--- Supplied data Enclosed Below ---

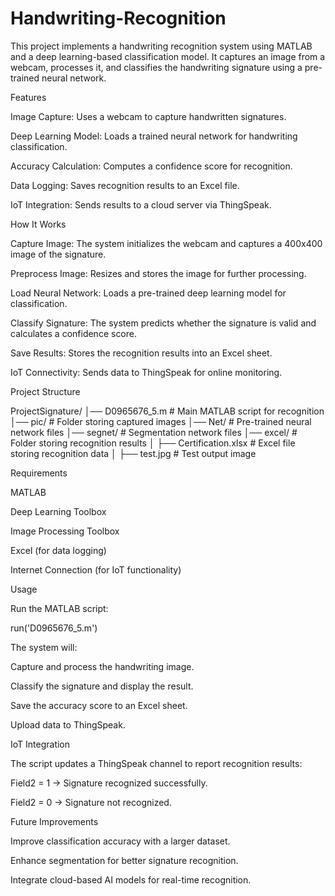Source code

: # Handwriting-Recognition
This project implements a handwriting recognition system using MATLAB and a deep learning-based classification model. It captures an image from a webcam, processes it, and classifies the handwriting signature using a pre-trained neural network.

Features

Image Capture: Uses a webcam to capture handwritten signatures.

Deep Learning Model: Loads a trained neural network for handwriting classification.

Accuracy Calculation: Computes a confidence score for recognition.

Data Logging: Saves recognition results to an Excel file.

IoT Integration: Sends results to a cloud server via ThingSpeak.

How It Works

Capture Image: The system initializes the webcam and captures a 400x400 image of the signature.

Preprocess Image: Resizes and stores the image for further processing.

Load Neural Network: Loads a pre-trained deep learning model for classification.

Classify Signature: The system predicts whether the signature is valid and calculates a confidence score.

Save Results: Stores the recognition results into an Excel sheet.

IoT Connectivity: Sends data to ThingSpeak for online monitoring.

Project Structure

ProjectSignature/
│── D0965676_5.m          # Main MATLAB script for recognition
│── pic/                  # Folder storing captured images
│── Net/                  # Pre-trained neural network files
│── segnet/               # Segmentation network files
│── excel/                # Folder storing recognition results
│   ├── Certification.xlsx # Excel file storing recognition data
│   ├── test.jpg          # Test output image

Requirements

MATLAB

Deep Learning Toolbox

Image Processing Toolbox

Excel (for data logging)

Internet Connection (for IoT functionality)

Usage

Run the MATLAB script:

run('D0965676_5.m')

The system will:

Capture and process the handwriting image.

Classify the signature and display the result.

Save the accuracy score to an Excel sheet.

Upload data to ThingSpeak.

IoT Integration

The script updates a ThingSpeak channel to report recognition results:

Field2 = 1 → Signature recognized successfully.

Field2 = 0 → Signature not recognized.

Future Improvements

Improve classification accuracy with a larger dataset.

Enhance segmentation for better signature recognition.

Integrate cloud-based AI models for real-time recognition.
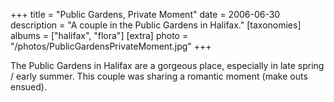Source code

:+++
title = "Public Gardens, Private Moment"
date = 2006-06-30
description = "A couple in the Public Gardens in Halifax."
[taxonomies]
albums = ["halifax", "flora"]
[extra]
photo = "/photos/PublicGardensPrivateMoment.jpg"
+++

The Public Gardens in Halifax are a gorgeous place, especially in late spring / early summer. This couple was sharing a romantic moment (make outs ensued).
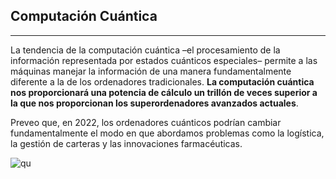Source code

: ## Computación Cuántica

---

La tendencia de la computación cuántica –el procesamiento de la información representada por estados cuánticos especiales– permite a las máquinas manejar la información de una manera fundamentalmente diferente a la de los ordenadores tradicionales. **La computación cuántica nos proporcionará una potencia de cálculo un trillón de veces superior a la que nos proporcionan los superordenadores avanzados actuales**.

Preveo que, en 2022, los ordenadores cuánticos podrían cambiar fundamentalmente el modo en que abordamos problemas como la logística, la gestión de carteras y las innovaciones farmacéuticas.

![qu](https://918429.smushcdn.com/2325059/wp-content/uploads/2021/06/manos-de-un-ciborg-sosteniendo-un-concepto-de-qubit.jpg?lossy=1&strip=1&webp=1)

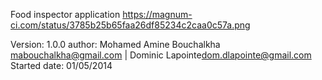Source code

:Food inspector application
https://magnum-ci.com/status/3785b25b65faa26df85234c2caa0c57a.png

Version:        1.0.0
author:         Mohamed Amine Bouchalkha mabouchalkha@gmail.com | Dominic Lapointe<dom.dlapointe@gmail.com>
Started date:   01/05/2014
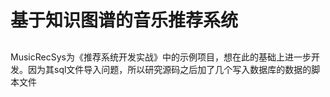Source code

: # 基于知识图谱的音乐推荐系统

##
MusicRecSys为《推荐系统开发实战》中的示例项目，想在此的基础上进一步开发。因为其sql文件导入问题，所以研究源码之后加了几个写入数据库的数据的脚本文件

## 
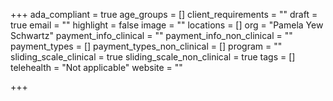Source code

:+++
ada_compliant = true
age_groups = []
client_requirements = ""
draft = true
email = ""
highlight = false
image = ""
locations = []
org = "Pamela Yew Schwartz"
payment_info_clinical = ""
payment_info_non_clinical = ""
payment_types = []
payment_types_non_clinical = []
program = ""
sliding_scale_clinical = true
sliding_scale_non_clinical = true
tags = []
telehealth = "Not applicable"
website = ""

+++
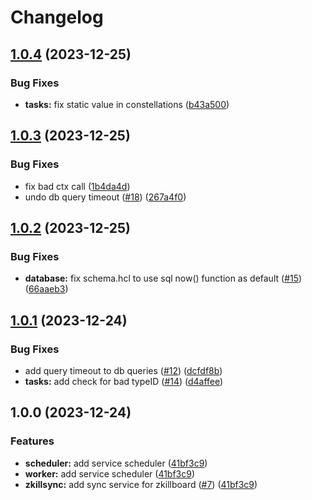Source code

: # Changelog

## [1.0.4](https://github.com/buckbrady/evebot-tools-backend/compare/v1.0.3...v1.0.4) (2023-12-25)


### Bug Fixes

* **tasks:** fix static value in constellations ([b43a500](https://github.com/buckbrady/evebot-tools-backend/commit/b43a500d987acabbf8ca56f15c35d2d0bab78d04))

## [1.0.3](https://github.com/buckbrady/evebot-tools-backend/compare/v1.0.2...v1.0.3) (2023-12-25)


### Bug Fixes

* fix bad ctx call ([1b4da4d](https://github.com/buckbrady/evebot-tools-backend/commit/1b4da4d797eb0644facc8c657ca2c2dd6e438ca2))
* undo db query timeout ([#18](https://github.com/buckbrady/evebot-tools-backend/issues/18)) ([267a4f0](https://github.com/buckbrady/evebot-tools-backend/commit/267a4f0a975508f549fbf1bdeca2a606739c0dd3))

## [1.0.2](https://github.com/buckbrady/evebot-tools-backend/compare/v1.0.1...v1.0.2) (2023-12-25)


### Bug Fixes

* **database:** fix schema.hcl to use sql now() function as default ([#15](https://github.com/buckbrady/evebot-tools-backend/issues/15)) ([66aaeb3](https://github.com/buckbrady/evebot-tools-backend/commit/66aaeb35cf0a5def79bdef2e3b5a74bdac4e1c30))

## [1.0.1](https://github.com/buckbrady/evebot-tools-backend/compare/v1.0.0...v1.0.1) (2023-12-24)


### Bug Fixes

* add query timeout to db queries ([#12](https://github.com/buckbrady/evebot-tools-backend/issues/12)) ([dcfdf8b](https://github.com/buckbrady/evebot-tools-backend/commit/dcfdf8b0b17925b905214c08917b2a76bbb1500c))
* **tasks:** add check for bad typeID ([#14](https://github.com/buckbrady/evebot-tools-backend/issues/14)) ([d4affee](https://github.com/buckbrady/evebot-tools-backend/commit/d4affeeeef07a34bc4c8f4699a60e5c96833863b))

## 1.0.0 (2023-12-24)


### Features

* **scheduler:** add service scheduler ([41bf3c9](https://github.com/buckbrady/evebot-tools-backend/commit/41bf3c978ee5b1eb6f11af45132903d73ac71705))
* **worker:** add service scheduler ([41bf3c9](https://github.com/buckbrady/evebot-tools-backend/commit/41bf3c978ee5b1eb6f11af45132903d73ac71705))
* **zkillsync:** add sync service for zkillboard ([#7](https://github.com/buckbrady/evebot-tools-backend/issues/7)) ([41bf3c9](https://github.com/buckbrady/evebot-tools-backend/commit/41bf3c978ee5b1eb6f11af45132903d73ac71705))

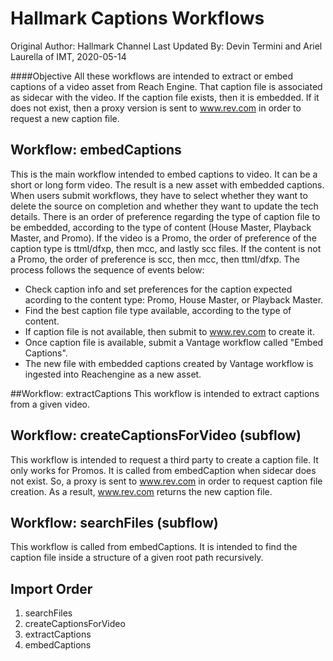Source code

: # Hallmark Captions Workflows
Original Author: Hallmark Channel
Last Updated By: Devin Termini and Ariel Laurella of IMT, 2020-05-14

####Objective
All these workflows are intended to extract or embed captions of a video asset from Reach Engine. That caption file is associated as sidecar with the video. If the caption file exists, then it is embedded. If it does not exist, then a proxy version is sent to www.rev.com in order to request a new caption file. 

## Workflow: embedCaptions
This is the main workflow intended to embed captions to video. It can be a short or long form video. The result is a new asset with embedded captions. 
When users submit workflows, they have to select whether they want to delete the source on completion and whether they want to update the tech details.
There is an order of preference regarding the type of caption file to be embedded, according to the type of content (House Master, Playback Master, and Promo). If the video is a Promo, the order of preference of the caption type is ttml/dfxp, then mcc, and lastly scc files. If the content is not a Promo, the order of preference is scc, then mcc, then ttml/dfxp.
The process follows the sequence of events below:

* Check caption info and set preferences for the caption expected acording to the content type: Promo, House Master, or Playback Master.
* Find the best caption file type available, according to the type of content.
* If caption file is not available, then submit to www.rev.com to create it. 
* Once caption file is available, submit a Vantage workflow called "Embed Captions".
* The new file with embedded captions created by Vantage workflow is ingested into Reachengine as a new asset.

##Workflow: extractCaptions
This workflow is intended to extract captions from a given video. 


## Workflow: createCaptionsForVideo (subflow)
This workflow is intended to request a third party to create a caption file. It only works for Promos. It is called from embedCaption when sidecar does not exist. So, a proxy is sent to www.rev.com in order to request caption file creation. As a result, www.rev.com returns the new caption file.


## Workflow: searchFiles (subflow)
This workflow is called from embedCaptions. It is intended to find the caption file inside a structure of a given root path recursively.

## Import Order
1. searchFiles
2. createCaptionsForVideo 
3. extractCaptions
4. embedCaptions
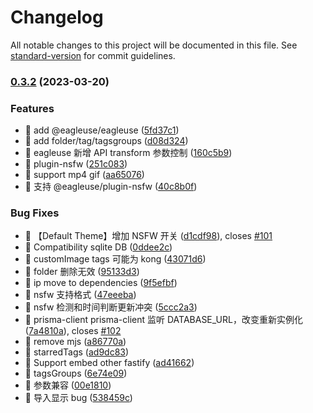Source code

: # Changelog

All notable changes to this project will be documented in this file. See [standard-version](https://github.com/conventional-changelog/standard-version) for commit guidelines.

### [0.3.2](https://github.com/rao-pics/core/compare/v1.0.4...v0.3.2) (2023-03-20)

### Features

- 🎸 add @eagleuse/eagleuse ([5fd37c1](https://github.com/rao-pics/core/commit/5fd37c11d2ba4a515444fad3ceea73b05abf5e90))
- 🎸 add folder/tag/tagsgroups ([d08d324](https://github.com/rao-pics/core/commit/d08d3243130039039beeb566818ac9fbf25778b7))
- 🎸 eagleuse 新增 API transform 参数控制 ([160c5b9](https://github.com/rao-pics/core/commit/160c5b902c36449887c450592277afcc1e09440a))
- 🎸 plugin-nsfw ([251c083](https://github.com/rao-pics/core/commit/251c0831cf1e4faf62ff929a10b100614e51019d))
- 🎸 support mp4 gif ([aa65076](https://github.com/rao-pics/core/commit/aa65076d66eb46c605b5d95a0ab729b790793f32))
- 🎸 支持 @eagleuse/plugin-nsfw ([40c8b0f](https://github.com/rao-pics/core/commit/40c8b0fba49c5a79b28b4da2a22265bdef3514cb))

### Bug Fixes

- 🐛 【Default Theme】增加 NSFW 开关 ([d1cdf98](https://github.com/rao-pics/core/commit/d1cdf988694590f85ef2022a6b26d5dda2b181cf)), closes [#101](https://github.com/rao-pics/core/issues/101)
- 🐛 Compatibility sqlite DB ([0ddee2c](https://github.com/rao-pics/core/commit/0ddee2c67feda522d7d13b4b1c68c354f8a9515e))
- 🐛 customImage tags 可能为 kong ([43071d6](https://github.com/rao-pics/core/commit/43071d63277ef7c5c54d325fdf5e829aa5b4d7e1))
- 🐛 folder 删除无效 ([95133d3](https://github.com/rao-pics/core/commit/95133d3d2d5a283d4966c926abcc5e32a170ff1d))
- 🐛 ip move to dependencies ([9f5efbf](https://github.com/rao-pics/core/commit/9f5efbf47c74e15449cf4614413ca82f37cac5b4))
- 🐛 nsfw 支持格式 ([47eeeba](https://github.com/rao-pics/core/commit/47eeeba5f6fc16474cb055d8139787d249863a30))
- 🐛 nsfw 检测和时间判断更新冲突 ([5ccc2a3](https://github.com/rao-pics/core/commit/5ccc2a3b161a3e81475c1818c3ed3758d4c2f760))
- 🐛 prisma-client prisma-client 监听 DATABASE_URL，改变重新实例化 ([7a4810a](https://github.com/rao-pics/core/commit/7a4810a8356f1f3b8e519e8d189a551e3d816752)), closes [#102](https://github.com/rao-pics/core/issues/102)
- 🐛 remove mjs ([a86770a](https://github.com/rao-pics/core/commit/a86770a9403645710b89c770e6211978fccae351))
- 🐛 starredTags ([ad9dc83](https://github.com/rao-pics/core/commit/ad9dc83a1ab0d7608606bdcc8bc3cbb117e0d855))
- 🐛 Support embed other fastify ([ad41662](https://github.com/rao-pics/core/commit/ad416620669d9039eda309b103dc0eb8ff1b9bff))
- 🐛 tagsGroups ([6e74e09](https://github.com/rao-pics/core/commit/6e74e0974d324155007bfa851c05a40957802763))
- 🐛 参数兼容 ([00e1810](https://github.com/rao-pics/core/commit/00e18100335ee48c7215d836a336fc7df0b4c9d4))
- 🐛 导入显示 bug ([538459c](https://github.com/rao-pics/core/commit/538459c96b2eebca19c54c37723b47e94bf5d853))
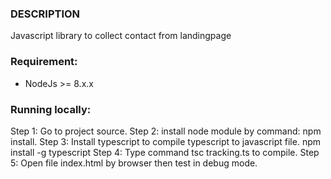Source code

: ### DESCRIPTION
Javascript library to collect contact from landingpage

### Requirement:
  - NodeJs >= 8.x.x

### Running locally:
  Step 1: Go to project source.
  Step 2: install node module by command: npm install.
  Step 3: Install typescript to compile typescript to javascript file. npm install -g typescript
  Step 4: Type command tsc tracking.ts to compile.
  Step 5: Open file index.html by browser then test in debug mode.
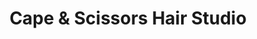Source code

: ---
title: "Cape & Scissors Hair Studio"
url: /hartenbos/cape-und-scissors-hair-studio/
shop: Friseur
---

--- End of Enclosed Supplied data ---

> **Assigned task**:
Look through the data above for the word "title". Report each line where it occurs.

> **Result of this task**:
title = "Public Gardens, Private Moment"
title: "Cape & Scissors Hair Studio"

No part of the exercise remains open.